O USS Rhode Island é um submarino lançador de mísseis balísticos, conhecido pela sigla SSBN. Sua função não é aparecer em desfiles ou intimidar pela presença visual, mas permanecer oculto e preservar uma capacidade de resposta mesmo em um cenário extremo.
Essa é a essência da dissuasão nuclear. Um adversário precisa considerar que, mesmo se atacar primeiro, ainda pode haver uma plataforma submersa, móvel e difícil de localizar, pronta para responder com força devastadora.

Como um submarino desse tipo consegue sumir por tanto tempo?
A vantagem está na combinação de propulsão nuclear, desenho voltado ao sigilo e disciplina operacional.

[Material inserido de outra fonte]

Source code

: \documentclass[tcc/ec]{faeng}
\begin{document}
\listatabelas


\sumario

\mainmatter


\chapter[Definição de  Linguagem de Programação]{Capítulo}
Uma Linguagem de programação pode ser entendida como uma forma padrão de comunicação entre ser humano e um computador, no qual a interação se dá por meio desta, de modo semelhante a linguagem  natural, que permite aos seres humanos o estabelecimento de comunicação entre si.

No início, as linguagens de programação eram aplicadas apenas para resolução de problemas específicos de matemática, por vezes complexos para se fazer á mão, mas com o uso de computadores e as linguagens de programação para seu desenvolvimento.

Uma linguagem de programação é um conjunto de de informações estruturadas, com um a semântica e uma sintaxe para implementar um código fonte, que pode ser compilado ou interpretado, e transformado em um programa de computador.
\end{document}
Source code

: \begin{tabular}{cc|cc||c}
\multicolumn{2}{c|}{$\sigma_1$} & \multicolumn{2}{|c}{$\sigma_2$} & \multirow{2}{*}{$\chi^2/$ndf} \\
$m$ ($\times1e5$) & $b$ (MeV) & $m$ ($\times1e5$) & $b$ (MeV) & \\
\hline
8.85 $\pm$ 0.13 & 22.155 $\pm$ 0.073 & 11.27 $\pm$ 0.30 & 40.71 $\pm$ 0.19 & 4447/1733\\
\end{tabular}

Em vez de depender de reabastecimento frequente como embarcações convencionais, esse tipo de submarino pode permanecer em patrulhas silenciosas por períodos prolongados.
O objetivo é reduzir sinais, evitar exposição e manter o mar como escudo. Quanto menos se sabe sobre sua posição, mais difícil fica rastrear, pressionar ou neutralizar a embarcação antes de uma crise.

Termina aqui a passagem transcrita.